In 1995, CINE FANTOM was resurrected for the first time under the aegis of above-mentioned MIR’ean plus Gleb Aleinikov – as something like the experimental film-arm of the Moscow Cinema Museum. This went on till 2000. In the early third millennium, 2002, to be exact, the Fantom was back again – and stranger then ever: First, CINE FANTOM tried to re-group in the Moscow Cinema Museum, but after a famously scandalous screening session head-lined ‘Better Porn than Never,’ officialdom’s mighties turned uncollaborative. So, CINE FANTOM became a non-structure: It exists as an idea plus social network that occasions events – an already established organisational force cum klischee, supported in this way or that by STS-TV where several of its key players could carve out (at least for some time) fat careers for themselves (above all Gleb Aleinikov who stopped filmmaking and serves now as the Fantom’s organisational mastermind, Alexander Doulerajn and Ol’ga Stolpovskaja); fittingly, some of the most fascinating and old school-CINE FANTOM’y productions from the last years got made for TV, cf. Dulerajn’s full frontal trashy-nuts 20-part series Bunker (2004) – Lloyd Kaufman of Troma who’d been a guest of CINE FANTOM would surely approve of this gem.
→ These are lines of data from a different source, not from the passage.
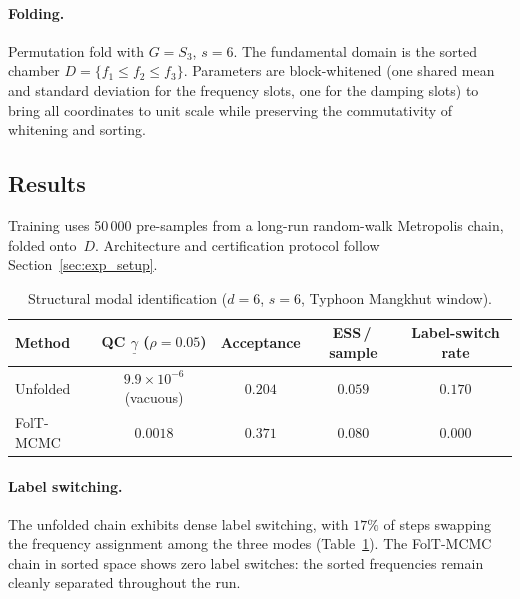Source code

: \paragraph{Folding.}
Permutation fold with $G = S_3$, $s = 6$.  The fundamental domain
is the sorted chamber $D = \{f_1 \leq f_2 \leq f_3\}$.
Parameters are block-whitened (one shared mean and standard
deviation for the frequency slots, one for the damping slots) to
bring all coordinates to unit scale while preserving the
commutativity of whitening and sorting.


\subsection{Results}
\label{sec:app_results}

Training uses 50\,000 pre-samples from a long-run random-walk
Metropolis chain, folded onto~$D$.  Architecture and certification
protocol follow Section~\ref{sec:exp_setup}.

\begin{table}[t]
\centering
\caption{Structural modal identification
  ($d = 6$, $s = 6$, Typhoon Mangkhut window).}
\label{tab:structural}
\smallskip
\begin{tabular}{lcccc}
\hline
Method & QC $\underline{\gamma}$ ($\rho{=}0.05$)
       & Acceptance & ESS\,/\,sample & Label-switch rate \\
\hline
Unfolded & $9.9 \times 10^{-6}$ (vacuous)
         & $0.204$ & $0.059$ & $0.170$ \\
FolT-MCMC & $0.0018$
          & $0.371$ & $0.080$ & $0.000$ \\
\hline
\end{tabular}
\end{table}


\paragraph{Label switching.}
The unfolded chain exhibits dense label switching, with $17\%$
of steps swapping the frequency assignment among the three modes
(Table~\ref{tab:structural}).
The FolT-MCMC chain in sorted space shows zero label switches:
the sorted frequencies remain cleanly separated throughout the run.

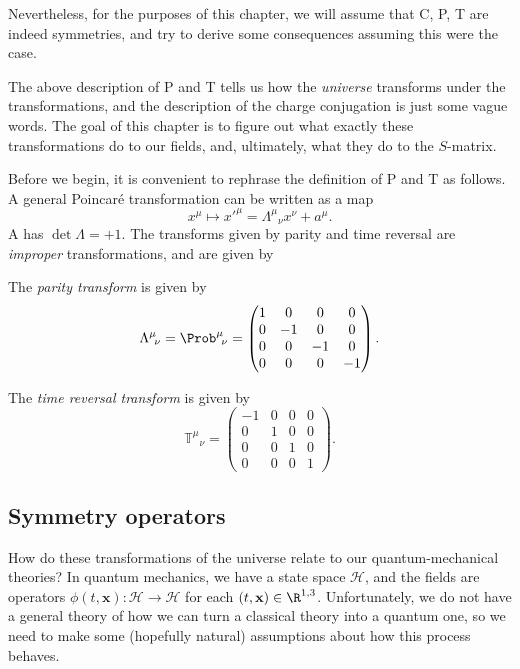 \documentclass[a4paper]{article}
\begin{document}
Nevertheless, for the purposes of this chapter, we will assume that C, P, T are indeed symmetries, and try to derive some consequences assuming this were the case.

The above description of P and T tells us how the \emph{universe} transforms under the transformations, and the description of the charge conjugation is just some vague words. The goal of this chapter is to figure out what exactly these transformations do to our fields, and, ultimately, what they do to the $S$-matrix.

Before we begin, it is convenient to rephrase the definition of P and T as follows. A general Poincar\'e transformation can be written as a map
\[
  x^\mu \mapsto x'^\mu = \Lambda^\mu\!_\nu x^\nu + a^\mu.
\]
A  has $\det \Lambda = +1$. The transforms given by parity and time reversal are \emph{improper} transformations, and are given by
\begin{defi}
  The \emph{parity transform} is given by
  \[
    \Lambda^\mu\!_\nu = \Prob^\mu\!_\nu =
    \begin{pmatrix}
      1 & 0 & 0 & 0\\
      0 & -1 & 0 & 0\\
      0 & 0 & -1 & 0\\
      0 & 0 & 0 & -1
    \end{pmatrix}.
  \]
\end{defi}


\begin{defi}
  The \emph{time reversal transform} is given by
  \[
    \mathbb{T}^\mu\!_\nu =
    \begin{pmatrix}
      -1 & 0 & 0 & 0\\
      0 & 1 & 0 & 0\\
      0 & 0 & 1 & 0\\
      0 & 0 & 0 & 1
    \end{pmatrix}.
  \]
\end{defi}

\subsection{Symmetry operators}
How do these transformations of the universe relate to our quantum-mechanical theories? In quantum mechanics, we have a state space $\mathcal{H}$, and the fields are operators $\phi(t, \mathbf{x}): \mathcal{H} \to \mathcal{H}$ for each $(t, \mathbf{x}) \in \R^{1, 3}$. Unfortunately, we do not have a general theory of how we can turn a classical theory into a quantum one, so we need to make some (hopefully natural) assumptions about how this process behaves.
\end{document}
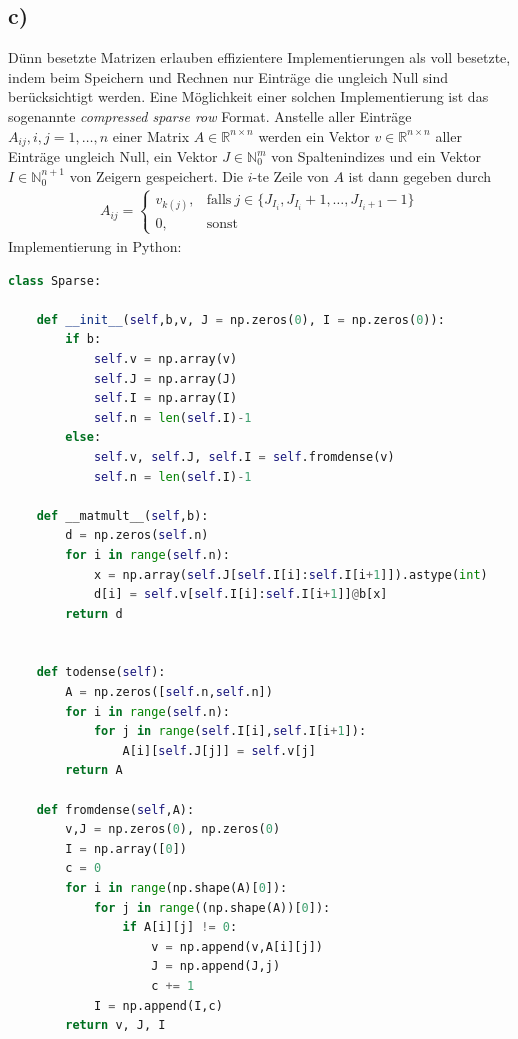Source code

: \subsection*{c)}
Dünn besetzte Matrizen erlauben effizientere Implementierungen als voll besetzte, indem beim Speichern und Rechnen
nur Einträge die ungleich Null sind berücksichtigt werden. Eine Möglichkeit einer solchen Implementierung ist das sogenannte
\textit{compressed sparse row} Format. Anstelle aller Einträge $A_{ij}, i,j = 1,\dots,n$ einer Matrix $A \in \mathbb{R}^{n\times n}$
werden ein Vektor $v \in \mathbb{R}^{n\times n}$ aller Einträge ungleich Null, ein Vektor $J \in \mathbb{N}_0^m$ von Spaltenindizes
und ein Vektor $I \in \mathbb{N}_0^{n+1}$ von Zeigern gespeichert. Die $i$-te Zeile von $A$ ist dann gegeben durch
\begin{align*}
  A_{ij} = \begin{cases}
    v_{k(j)}, & \text{falls}~ j \in \{J_{I_i}, J_{I_i} + 1, \dots, J_{I_i + 1} - 1\} \\
    0, & \text{sonst}
  \end{cases}
\end{align*}
Implementierung in Python: \\
\begin{lstlisting}[language=Python]
class Sparse:

    def __init__(self,b,v, J = np.zeros(0), I = np.zeros(0)):
        if b:
            self.v = np.array(v)
            self.J = np.array(J)
            self.I = np.array(I)
            self.n = len(self.I)-1
        else:
            self.v, self.J, self.I = self.fromdense(v)
            self.n = len(self.I)-1

    def __matmult__(self,b):
        d = np.zeros(self.n)
        for i in range(self.n):
            x = np.array(self.J[self.I[i]:self.I[i+1]]).astype(int)
            d[i] = self.v[self.I[i]:self.I[i+1]]@b[x]
        return d


    def todense(self):
        A = np.zeros([self.n,self.n])
        for i in range(self.n):
            for j in range(self.I[i],self.I[i+1]):
                A[i][self.J[j]] = self.v[j]
        return A

    def fromdense(self,A):
        v,J = np.zeros(0), np.zeros(0)
        I = np.array([0])
        c = 0
        for i in range(np.shape(A)[0]):
            for j in range((np.shape(A))[0]):
                if A[i][j] != 0:
                    v = np.append(v,A[i][j])
                    J = np.append(J,j)
                    c += 1
            I = np.append(I,c)
        return v, J, I
\end{lstlisting}

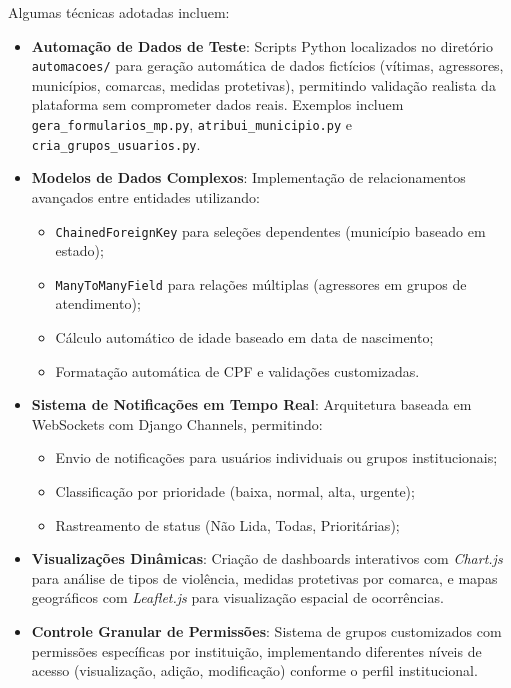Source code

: Algumas técnicas adotadas incluem:
\begin{itemize}
\item \textbf{Automação de Dados de Teste}: Scripts Python localizados no diretório \texttt{automacoes/} para geração automática de dados fictícios (vítimas, agressores, municípios, comarcas, medidas protetivas), permitindo validação realista da plataforma sem comprometer dados reais. Exemplos incluem \texttt{gera\_formularios\_mp.py}, \texttt{atribui\_municipio.py} e \texttt{cria\_grupos\_usuarios.py}.

\item \textbf{Modelos de Dados Complexos}: Implementação de relacionamentos avançados entre entidades utilizando:
   \begin{itemize}
      \item \texttt{ChainedForeignKey} para seleções dependentes (município baseado em estado);
      \item \texttt{ManyToManyField} para relações múltiplas (agressores em grupos de atendimento);
      \item Cálculo automático de idade baseado em data de nascimento;
      \item Formatação automática de CPF e validações customizadas.
   \end{itemize}

\item \textbf{Sistema de Notificações em Tempo Real}: Arquitetura baseada em WebSockets com Django Channels, permitindo:
   \begin{itemize}
      \item Envio de notificações para usuários individuais ou grupos institucionais;
      \item Classificação por prioridade (baixa, normal, alta, urgente);
      \item Rastreamento de status (Não Lida, Todas, Prioritárias); 
   \end{itemize}

\item \textbf{Visualizações Dinâmicas}: Criação de dashboards interativos com \textit{Chart.js} para análise de tipos de violência, medidas protetivas por comarca, e mapas geográficos com \textit{Leaflet.js} para visualização espacial de ocorrências.

\item \textbf{Controle Granular de Permissões}: Sistema de grupos customizados com permissões específicas por instituição, implementando diferentes níveis de acesso (visualização, adição, modificação) conforme o perfil institucional.


\end{itemize}
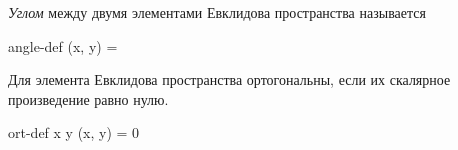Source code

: 
\begin{definition}
  \textit{Углом} между двумя элементами Евклидова пространства называется
  \begin{lequation}{angle-def}
    \cos \angle (x, y) = 
  \end{lequation}
\end{definition}

\begin{definition}
  Для элемента Евклидова пространства ортогональны, если их скалярное
  произведение равно нулю.
  \begin{lequation}{ort-def}
    x \bot y \iff (x, y) = 0
  \end{lequation}
\end{definition}

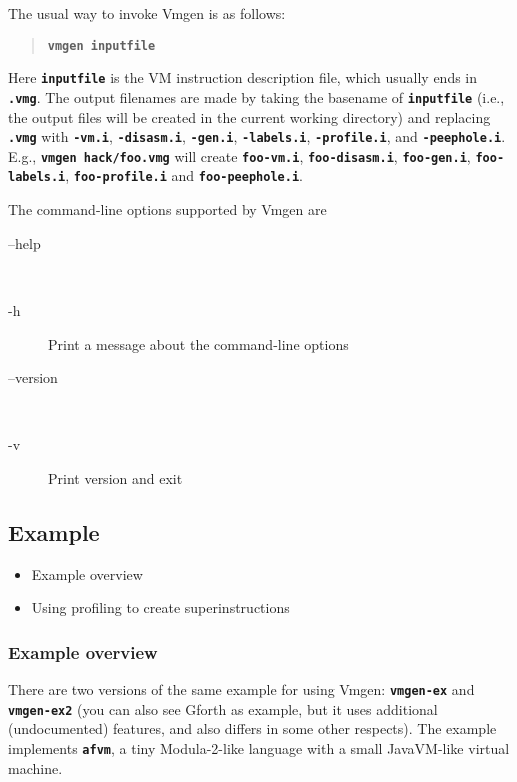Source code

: \documentclass[10pt,english]{article}
\begin{document}
The usual way to invoke Vmgen is as follows:
\begin{quotation}
\texttt{\textbf{vmgen inputfile}}
\end{quotation}
Here \texttt{\textbf{inputfile}} is the VM instruction description
file, which usually ends in \texttt{\textbf{.vmg}}. The output filenames
are made by taking the basename of \texttt{\textbf{inputfile}} (i.e.,
the output files will be created in the current working directory)
and replacing \texttt{\textbf{.vmg}} with \texttt{\textbf{-vm.i}},
\texttt{\textbf{-disasm.i}}, \texttt{\textbf{-gen.i}}, \texttt{\textbf{-labels.i}},
\texttt{\textbf{-profile.i}}, and \texttt{\textbf{-peephole.i}}. E.g.,
\texttt{\textbf{vmgen hack/foo.vmg}} will create \texttt{\textbf{foo-vm.i}},
\texttt{\textbf{foo-disasm.i}}, \texttt{\textbf{foo-gen.i}}, \texttt{\textbf{foo-labels.i}},
\texttt{\textbf{foo-profile.i}} and \texttt{\textbf{foo-peephole.i}}.

The command-line options supported by Vmgen are
\begin{description}
\item [{--help}]~
\item [{-h}] Print a message about the command-line options
\item [{--version}]~
\item [{-v}] Print version and exit
\end{description}

\subsection{Example}
\begin{itemize}
\item Example overview
\item Using profiling to create superinstructions
\end{itemize}

\subsubsection{Example overview}

There are two versions of the same example for using Vmgen: \texttt{\textbf{vmgen-ex}}
and \texttt{\textbf{vmgen-ex2}} (you can also see Gforth as example,
but it uses additional (undocumented) features, and also differs in
some other respects). The example implements \texttt{\textbf{afvm}},
a tiny Modula-2-like language with a small JavaVM-like virtual machine.
\end{document}
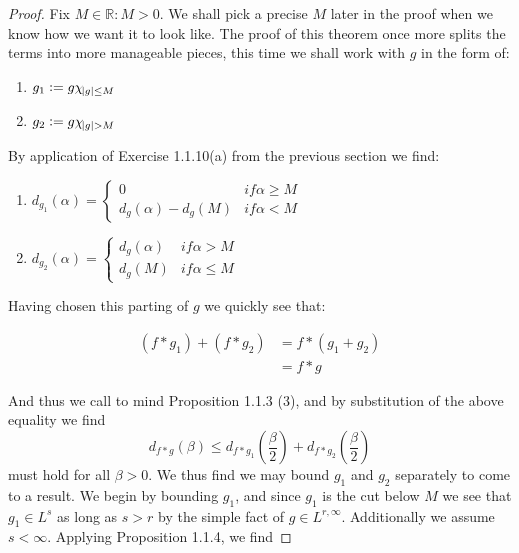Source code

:\begin{proof}

Fix $M \in \mathbb{R} : M>0$. We shall pick a precise $M$ later in the proof when we know how we want it to look like. 
The proof of this theorem once more splits the terms into more manageable pieces, this time we shall work with $g$ in the form of:
\begin{enumerate}
\item $g_1 := g\chi_{\abs{g}\leq M}$
\item $g_2 := g\chi_{\abs{g} > M}$ 
\end{enumerate}

By application of Exercise 1.1.10(a) from the previous section we find:

\begin{enumerate}
\item $d_{g_1}(\alpha) = 
\begin{cases}
\displaystyle
0 & if \alpha \geq M \\
\displaystyle
d_g(\alpha) - d_g(M) & if \alpha < M
\end{cases}$
\item $d_{g_2}(\alpha) = 
\begin{cases}
\displaystyle
d_g(\alpha) & if \alpha > M \\
\displaystyle
d_g(M) & if \alpha \leq M
\end{cases}$
\end{enumerate}

Having chosen this parting of $g$ we quickly see that:

\begin{align*}
(f \ast g_1) + (f\ast g_2) &= f \ast (g_1 + g_2) \\
&= f \ast g
\end{align*}

And thus we call to mind Proposition 1.1.3 (3), and by substitution of the above equality we find
\begin{equation*}
d_{f \ast g}(\beta) \leq d_{f \ast g_1} (\frac{\beta}{2}) + d_{f \ast g_2} (\frac{\beta}{2})
\end{equation*}
must hold for all $\beta > 0$. We thus find we may bound $g_1$ and $g_2$ separately to come to a result. We begin by bounding $g_1$, and since $g_1$ is the cut below $M$ we see that $g_1 \in L^s$ as long as $s > r$ by the simple fact of $g \in L^{r,\infty}$. Additionally we assume $s < \infty$. Applying Proposition 1.1.4, we find


\end{proof}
The development inside CINE FANTOM, the whole Parallel Cinema-world, well, Russia in general, come to think of it, is probably best hinted at by looking at two quasi-remakes, the Aleinikovs’ seminal Tractor Drivers-2 and Pavel Labazov & Andrey Silvestrov & Vladislav Mamyshev-Monroe’s irreverent masterpiece Volga-Volga (2006): The first, a true Perestroika-beast – and the Brother’s already second assault on the sacred tractor – plays with, twirls, jerks around motives from Ivan Pyrev’s classic of Stalinist enterganda Traktoristij (1939), while the latter invades Grigorij Aleksandrov’s Volga-Volga (1938) by taking this darling of Sovtainment as such and changing only a few things around, like replacing the head of the film’s star, Ljubov Orlova, with Mamyshev-Monroe’s impersonation of her... The Aleinikov Brothers, during the years their country changed around and around, contemplated the notion - echt Russian: the folly – of change as such: Tractor Drievrs-2 is a sequel-as-remake, a study in aesthetic haunting, and how one can’t just shed some old skin for a new one – the past is a construction one needs to work with – ever so gleefully iconoclastically – in order to get a grip on it; or: Even taking the piss is work. The film’s cast presents something of a stand-of between the Old Guard and the avant-garde, with several Soviet stars in the lead side by side with icons of the underground – and it works, as a confrontation, with no quarter considered by any side.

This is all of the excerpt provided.